Let Them Bring You Brown

Countdown to Courtney

Surviving a Nuclear Winter

Skrillex may be famous for ruining dubstep, but his haircut is more famous. While the 24-year-old festival DJ from Los Angeles (real name Sonny Moore) has vaulted to superstardom and the limelight, his haircut has grown uncomfortable with the constant attention. The story of Skrillex's Haircut isn't so cheery. There has been struggle. On the surface, we see raves and fame and high-school goth girls taking pictures of themselves in the bathroom. Reality, however, is that Skrillex's Haircut is more quiet and eccentric, leading a tortured life of denial. Being a mega-mega-star has taken its toll. If you have a girlfriend, chances are she has had a Skrillex haircut at some point. Has anyone thought to ask the haircut how it feels about that? Better yet, has anyone thought to ask Lindy West how the haircut feels?

What makes you happy?

Alberto VO5.

What in particular pisses you off?

Symmetry.

What got you into art collecting? The pieces you've acquired have garnered some attention. You have The Holy Virgin Mary collage by Chris Ofili, the one with elephant dung. And a peanut-butter-and-jelly Mona Lisa by the avant-garde Brazilian artist Vik Muniz. You also have the blood painting by Pete Doherty and Amy Winehouse?

My publicist said this interview was going to be about my upcoming book, I'm More Than Hair. I do like art. But can we talk about my book, like we agreed?

You have a child with Chloë Sevigny? What's its name? Where did you meet Chloë?

Next question.

We can't talk about Chloë Sevigny?

Alberto VO5 makes me happy.

Are you sad you ended up as Skrillex's Haircut? Of all the things you could have been? You could have ended up as a tree, or a conch shell, or a page of a Haruki Murakami story. Or a cheetah. What do you wish you could have been?

Miley Cyrus's haircut. A cheetah would have been nice, too, for, like, a day.
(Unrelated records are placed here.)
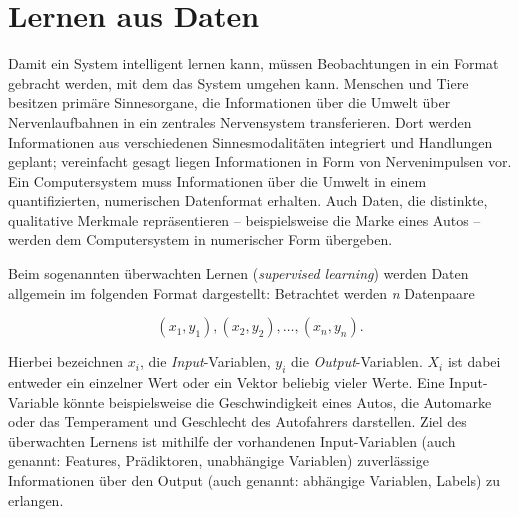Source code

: \section{Lernen aus Daten}

Damit ein System intelligent lernen kann, müssen Beobachtungen in ein Format gebracht
werden, mit dem das System umgehen kann. Menschen und Tiere besitzen primäre
Sinnesorgane, die Informationen über die Umwelt über Nervenlaufbahnen in ein
zentrales Nervensystem transferieren. Dort werden Informationen aus verschiedenen
Sinnesmodalitäten integriert und Handlungen geplant; vereinfacht gesagt liegen
Informationen in Form von Nervenimpulsen vor. Ein Computersystem muss Informationen
über die Umwelt in einem quantifizierten, numerischen Datenformat erhalten. Auch
Daten, die distinkte, qualitative Merkmale repräsentieren -- beispielsweise die
Marke eines Autos -- werden dem Computersystem in numerischer Form übergeben.

Beim sogenannten überwachten Lernen (\emph{supervised learning}) werden Daten
allgemein im folgenden Format dargestellt: Betrachtet werden \emph{n} Datenpaare


\begin{equation*}
    (x_{1}, y_{1}), (x_{2},y_{2}), \ldots, (x_{n}, y_{n}).
\end{equation*}

Hierbei bezeichnen $x_{i}$, die \emph{Input}-Variablen, $y_{i}$
die \emph{Output}-Variablen. $X_{i}$ ist dabei entweder ein einzelner Wert
oder ein Vektor beliebig vieler Werte. Eine Input-Variable könnte beispielsweise die
Geschwindigkeit eines Autos, die Automarke oder das Temperament und Geschlecht des
Autofahrers darstellen. Ziel des überwachten Lernens ist mithilfe der vorhandenen
Input-Variablen (auch genannt: Features, Prädiktoren, unabhängige Variablen)
zuverlässige Informationen über den Output (auch genannt: abhängige Variablen,
Labels) zu erlangen.

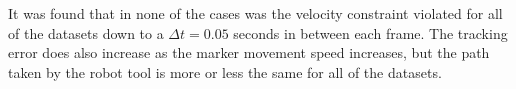 
It was found that in none of the cases was the velocity constraint violated for all of the datasets down to a $\Delta t = 0.05$ seconds in between each frame.
The tracking error does also increase as the marker movement speed increases, but the path taken by the robot tool is more or less the same for all of the datasets.


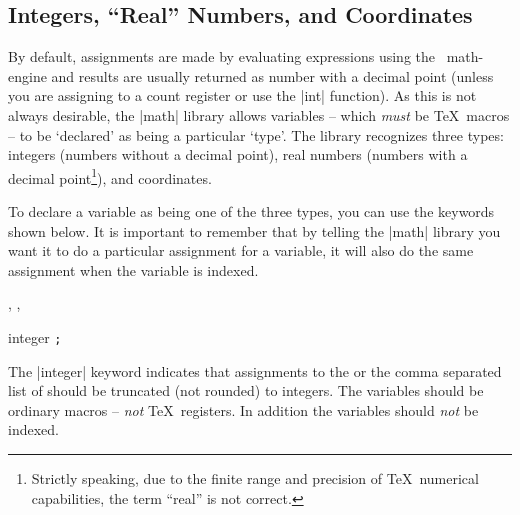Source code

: \subsection{Integers, ``Real'' Numbers, and Coordinates}
	
	By default, assignments are made by evaluating expressions
	using the \pgfname\ math-engine and 
	results	are usually returned as number with a decimal point (unless you
	are assigning to a count register or use the |int| function).
	As this is not always desirable, the |math| library allows
	variables -- which \emph{must} be \TeX\ macros -- to be `declared'
	as being a particular `type'. The library recognizes three types:
	integers (numbers without a decimal point),
	real numbers (numbers with a decimal point\footnote{Strictly speaking, due to the 
	finite range and precision of \TeX\ numerical capabilities, the term ``real'' is
	not correct.}), and coordinates.
	
	To declare a variable as being one of the three types,
	you  can use the keywords shown below. It is important to remember
	that by telling the |math| library you want it to do a
	particular assignment for a variable, it will also do the same 
	assignment when the variable is indexed.
	
\begin{codeexample}[]
, , 
\end{codeexample}



\begin{math-keyword}{{integer} \texttt{;}}

	The |integer| keyword indicates that assignments to the  or 
	the comma separated list of  should be 
	truncated (not rounded) to integers. The variables should be ordinary 
	macros -- \emph{not} \TeX\ registers. In addition the variables
	should \emph{not} be indexed. 

\begin{codeexample}[]
\end{codeexample}

\end{math-keyword}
What kind of music do you like?

What's the exact opposite of ticky ticky ticky ticky ticky ticky ticky ticky ticky ticky ticky ticky WOMP WOMP WOMP WOMP WOMP WOMP WOMP NYEEEEEEEEEEEEEAAAAAAAOOOOOWWWW takatakatakatakatakatakatakatakataka SCRONCH?

I don't know. A college a cappella group singing Billy Joel songs, maybe?

That, then. That. That one. Yes. My favorite band is the Testostertones. And Gershwin.

You've grappled with substance abuse. How are you now? What did you grapple with?

Hair-oin. It was just a phase. I'd say I'm halfway grown out of it.

Do you have hobbies?

I hate the word "hobby." It's so pedestrian. I prefer to say that I have "passions." And my passions are fermenting my own kombucha, typography, gum, and Man v. Food. Also fucking.

Fucking? I read in Vanity Fair that you're into "tantric sex." How did you get into tantric sex?

Dennis [Franz] got me into it when we were both living at the Chateau Marmont in '84. Did you ever stop to realize that your most powerful sex organ is your mind? Tantra is basically like jacking off with your brain—and that really revolutionized my sex life, seeing as I don't have hands or genitals. Technically, I don't have a brain, either, since I'm just a clump of hair, but if it ain't broke, don't fix it, as they say. I'm totally doing an orgasm right now! Don't tell Skrillex.

Wait, you were around in the mid-'80s? Was Skrillex even born yet?

Yeah, I was around. Back then everybody just called me The Freaky Goth Chick.

What does Skrillex think of you having tantric sex? Is it true you banged his mom?

WHAT WE HAD WAS BEAUTIFUL AND FINE, AND YOU WILL NOT BESMIRCH THE GOOD NAME OF JUDY SKRILLEX IN MY PRESENCE. DO YOU UNDERSTAND?

Are you sick of being copied? Walking down the street and seeing other haircuts just like you?

It can be overwhelming. Sometimes it's too much. Sometimes I just want to be me. But then, imitation is the sincerest form of flattery. I mean, where would I be without the letter P?

I don't get it. What about the letter P?

Look at it. Look at the letter P. I look exactly like the letter P. Look at it.

Like, the shape of the letter? Because of the part that sticks down?

It's called the STEM. IT IS A TYPOGRAPHY JOKE.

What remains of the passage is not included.